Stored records
──────────
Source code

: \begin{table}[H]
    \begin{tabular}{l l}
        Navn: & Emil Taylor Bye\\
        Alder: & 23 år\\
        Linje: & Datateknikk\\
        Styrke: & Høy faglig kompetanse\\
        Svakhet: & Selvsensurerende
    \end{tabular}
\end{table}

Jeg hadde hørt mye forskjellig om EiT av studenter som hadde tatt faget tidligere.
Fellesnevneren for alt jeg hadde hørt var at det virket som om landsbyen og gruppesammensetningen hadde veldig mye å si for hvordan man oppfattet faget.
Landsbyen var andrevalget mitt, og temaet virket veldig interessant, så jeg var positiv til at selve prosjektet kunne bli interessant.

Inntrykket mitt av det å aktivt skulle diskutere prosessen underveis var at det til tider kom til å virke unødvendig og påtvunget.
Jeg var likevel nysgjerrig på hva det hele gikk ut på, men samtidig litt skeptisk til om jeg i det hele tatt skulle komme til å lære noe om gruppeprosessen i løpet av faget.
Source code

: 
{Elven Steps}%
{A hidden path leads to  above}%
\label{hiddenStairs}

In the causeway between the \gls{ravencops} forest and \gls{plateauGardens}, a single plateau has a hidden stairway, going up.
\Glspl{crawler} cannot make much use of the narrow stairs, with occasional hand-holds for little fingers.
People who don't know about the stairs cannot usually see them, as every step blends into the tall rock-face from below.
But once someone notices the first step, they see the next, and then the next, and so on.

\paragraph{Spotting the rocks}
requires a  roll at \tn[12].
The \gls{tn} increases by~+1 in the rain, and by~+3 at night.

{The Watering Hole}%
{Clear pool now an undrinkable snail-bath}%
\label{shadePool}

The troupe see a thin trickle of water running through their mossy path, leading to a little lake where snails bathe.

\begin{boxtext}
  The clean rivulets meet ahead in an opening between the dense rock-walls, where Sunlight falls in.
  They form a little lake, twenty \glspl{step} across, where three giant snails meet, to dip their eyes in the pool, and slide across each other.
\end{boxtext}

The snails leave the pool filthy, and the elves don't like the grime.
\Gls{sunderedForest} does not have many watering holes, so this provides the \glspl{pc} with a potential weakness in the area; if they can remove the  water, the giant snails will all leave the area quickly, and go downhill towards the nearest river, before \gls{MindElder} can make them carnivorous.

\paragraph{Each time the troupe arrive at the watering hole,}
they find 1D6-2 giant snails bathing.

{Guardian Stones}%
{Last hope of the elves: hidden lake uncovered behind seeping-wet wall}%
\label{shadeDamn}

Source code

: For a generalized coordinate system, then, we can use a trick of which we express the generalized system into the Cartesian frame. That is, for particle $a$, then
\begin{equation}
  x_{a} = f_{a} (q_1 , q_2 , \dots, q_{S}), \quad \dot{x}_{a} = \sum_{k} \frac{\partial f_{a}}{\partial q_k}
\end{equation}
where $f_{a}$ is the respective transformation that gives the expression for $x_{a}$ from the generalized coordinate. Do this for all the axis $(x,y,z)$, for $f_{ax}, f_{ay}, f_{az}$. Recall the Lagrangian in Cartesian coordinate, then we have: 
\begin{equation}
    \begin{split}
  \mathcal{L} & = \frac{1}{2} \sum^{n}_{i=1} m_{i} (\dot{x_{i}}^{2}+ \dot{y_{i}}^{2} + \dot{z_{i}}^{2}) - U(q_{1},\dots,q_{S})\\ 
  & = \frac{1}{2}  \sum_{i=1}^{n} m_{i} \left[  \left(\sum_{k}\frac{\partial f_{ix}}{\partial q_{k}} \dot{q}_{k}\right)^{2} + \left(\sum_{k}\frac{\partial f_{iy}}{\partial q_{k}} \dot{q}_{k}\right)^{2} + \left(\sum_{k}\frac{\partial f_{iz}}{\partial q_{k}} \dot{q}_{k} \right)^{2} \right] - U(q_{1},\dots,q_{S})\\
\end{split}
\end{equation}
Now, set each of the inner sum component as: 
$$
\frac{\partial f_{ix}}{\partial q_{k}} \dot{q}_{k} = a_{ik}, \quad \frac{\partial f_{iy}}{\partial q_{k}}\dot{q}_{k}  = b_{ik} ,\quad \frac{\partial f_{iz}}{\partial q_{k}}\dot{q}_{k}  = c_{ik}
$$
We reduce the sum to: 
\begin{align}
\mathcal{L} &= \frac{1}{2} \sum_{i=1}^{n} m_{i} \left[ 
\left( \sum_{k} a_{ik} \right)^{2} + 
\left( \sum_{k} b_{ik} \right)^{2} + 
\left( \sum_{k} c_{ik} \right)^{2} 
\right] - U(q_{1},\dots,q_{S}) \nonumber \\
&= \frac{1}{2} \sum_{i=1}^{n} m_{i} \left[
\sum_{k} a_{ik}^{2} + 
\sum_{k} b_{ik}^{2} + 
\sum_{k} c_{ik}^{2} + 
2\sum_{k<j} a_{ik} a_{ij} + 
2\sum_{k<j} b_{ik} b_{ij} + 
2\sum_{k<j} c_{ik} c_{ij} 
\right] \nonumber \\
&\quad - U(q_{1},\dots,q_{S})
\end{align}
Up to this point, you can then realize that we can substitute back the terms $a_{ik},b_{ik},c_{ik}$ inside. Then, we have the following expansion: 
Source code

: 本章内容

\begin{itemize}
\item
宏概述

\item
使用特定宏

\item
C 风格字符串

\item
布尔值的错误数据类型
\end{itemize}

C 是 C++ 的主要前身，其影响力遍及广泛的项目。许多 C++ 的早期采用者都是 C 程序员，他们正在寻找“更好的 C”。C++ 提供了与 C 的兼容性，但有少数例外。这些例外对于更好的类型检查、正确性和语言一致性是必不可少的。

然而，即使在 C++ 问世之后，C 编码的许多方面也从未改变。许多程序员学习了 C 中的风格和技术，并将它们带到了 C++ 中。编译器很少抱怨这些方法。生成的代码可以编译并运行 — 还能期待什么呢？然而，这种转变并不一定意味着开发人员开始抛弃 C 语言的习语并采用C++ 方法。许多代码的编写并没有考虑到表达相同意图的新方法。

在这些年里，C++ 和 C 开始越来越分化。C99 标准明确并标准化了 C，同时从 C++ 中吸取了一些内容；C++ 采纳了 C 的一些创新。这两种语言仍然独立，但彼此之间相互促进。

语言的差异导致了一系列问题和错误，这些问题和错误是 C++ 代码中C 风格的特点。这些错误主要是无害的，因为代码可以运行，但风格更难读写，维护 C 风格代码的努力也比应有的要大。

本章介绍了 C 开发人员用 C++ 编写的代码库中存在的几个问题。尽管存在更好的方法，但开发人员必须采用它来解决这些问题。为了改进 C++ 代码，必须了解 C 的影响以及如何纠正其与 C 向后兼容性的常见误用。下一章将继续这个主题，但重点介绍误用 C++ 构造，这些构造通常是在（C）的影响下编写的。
──────────
If a line of the data includes the word "them", it counts; give how many lines do, as a bare number.

2